Report how many lines below contain the word "name", giving the number and no other words.

### MATERIAL SUPPLIED:

──────────

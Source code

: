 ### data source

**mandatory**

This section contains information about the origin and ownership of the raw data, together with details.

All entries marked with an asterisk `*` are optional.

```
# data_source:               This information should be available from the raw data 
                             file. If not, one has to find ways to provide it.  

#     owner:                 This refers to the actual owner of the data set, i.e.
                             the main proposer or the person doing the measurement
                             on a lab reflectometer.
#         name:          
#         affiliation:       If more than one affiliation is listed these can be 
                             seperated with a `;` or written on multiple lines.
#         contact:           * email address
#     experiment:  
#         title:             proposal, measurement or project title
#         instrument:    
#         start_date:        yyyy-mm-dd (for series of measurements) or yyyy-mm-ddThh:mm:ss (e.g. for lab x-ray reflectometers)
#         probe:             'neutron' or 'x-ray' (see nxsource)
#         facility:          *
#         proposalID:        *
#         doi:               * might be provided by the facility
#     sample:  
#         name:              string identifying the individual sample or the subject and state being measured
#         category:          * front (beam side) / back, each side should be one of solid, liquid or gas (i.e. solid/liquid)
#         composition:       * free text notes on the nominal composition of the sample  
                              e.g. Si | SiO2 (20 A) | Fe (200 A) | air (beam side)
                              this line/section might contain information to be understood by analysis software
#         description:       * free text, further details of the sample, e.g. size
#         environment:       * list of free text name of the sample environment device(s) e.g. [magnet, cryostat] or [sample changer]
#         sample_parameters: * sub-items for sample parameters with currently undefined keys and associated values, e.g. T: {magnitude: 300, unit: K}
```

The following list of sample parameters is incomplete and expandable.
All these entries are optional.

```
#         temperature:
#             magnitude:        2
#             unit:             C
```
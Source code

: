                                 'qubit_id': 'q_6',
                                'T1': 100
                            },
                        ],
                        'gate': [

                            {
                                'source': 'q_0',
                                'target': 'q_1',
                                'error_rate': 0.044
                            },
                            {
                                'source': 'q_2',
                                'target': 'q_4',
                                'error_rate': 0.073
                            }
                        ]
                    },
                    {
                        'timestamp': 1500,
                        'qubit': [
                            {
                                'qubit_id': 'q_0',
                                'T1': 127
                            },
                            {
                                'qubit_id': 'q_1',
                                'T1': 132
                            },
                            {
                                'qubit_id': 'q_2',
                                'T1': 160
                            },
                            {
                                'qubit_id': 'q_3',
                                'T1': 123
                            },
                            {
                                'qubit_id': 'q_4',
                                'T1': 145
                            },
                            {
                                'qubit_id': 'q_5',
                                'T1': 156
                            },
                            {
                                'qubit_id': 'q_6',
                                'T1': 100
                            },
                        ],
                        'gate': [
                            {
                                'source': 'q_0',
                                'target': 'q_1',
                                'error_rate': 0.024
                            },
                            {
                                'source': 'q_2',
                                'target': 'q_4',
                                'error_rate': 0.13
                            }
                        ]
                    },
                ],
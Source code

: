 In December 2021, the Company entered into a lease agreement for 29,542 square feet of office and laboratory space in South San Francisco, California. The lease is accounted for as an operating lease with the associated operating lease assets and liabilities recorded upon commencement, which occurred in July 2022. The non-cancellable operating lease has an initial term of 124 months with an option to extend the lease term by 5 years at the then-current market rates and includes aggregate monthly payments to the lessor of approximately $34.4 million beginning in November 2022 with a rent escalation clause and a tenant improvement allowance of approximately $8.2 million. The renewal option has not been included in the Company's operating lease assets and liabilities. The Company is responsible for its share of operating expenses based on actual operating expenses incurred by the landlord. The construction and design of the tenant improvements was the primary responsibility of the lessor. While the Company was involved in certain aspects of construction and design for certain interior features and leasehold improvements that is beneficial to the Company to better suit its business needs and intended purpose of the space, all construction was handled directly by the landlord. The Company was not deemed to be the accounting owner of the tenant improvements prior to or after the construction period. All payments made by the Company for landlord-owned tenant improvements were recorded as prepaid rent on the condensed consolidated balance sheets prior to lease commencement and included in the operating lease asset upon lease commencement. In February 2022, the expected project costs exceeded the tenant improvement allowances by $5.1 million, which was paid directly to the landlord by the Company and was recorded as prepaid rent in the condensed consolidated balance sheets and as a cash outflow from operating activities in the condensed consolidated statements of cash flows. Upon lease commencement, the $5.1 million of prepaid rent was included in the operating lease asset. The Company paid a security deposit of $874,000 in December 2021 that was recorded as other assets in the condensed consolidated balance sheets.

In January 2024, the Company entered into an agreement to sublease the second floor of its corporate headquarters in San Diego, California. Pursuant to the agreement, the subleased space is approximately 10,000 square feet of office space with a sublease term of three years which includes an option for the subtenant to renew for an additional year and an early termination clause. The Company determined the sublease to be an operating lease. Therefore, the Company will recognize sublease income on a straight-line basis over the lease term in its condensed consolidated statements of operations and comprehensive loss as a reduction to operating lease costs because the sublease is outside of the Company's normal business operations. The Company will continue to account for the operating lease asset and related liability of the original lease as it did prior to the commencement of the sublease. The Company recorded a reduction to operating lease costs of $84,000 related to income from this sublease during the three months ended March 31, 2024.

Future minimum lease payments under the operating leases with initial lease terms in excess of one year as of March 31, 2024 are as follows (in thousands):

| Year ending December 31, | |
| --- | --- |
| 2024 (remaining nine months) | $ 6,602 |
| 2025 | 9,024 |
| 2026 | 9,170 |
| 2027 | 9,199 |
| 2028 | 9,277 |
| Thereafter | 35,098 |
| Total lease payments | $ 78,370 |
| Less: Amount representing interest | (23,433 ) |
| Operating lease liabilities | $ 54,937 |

──────────

### EXERCISE OUTPUT:
3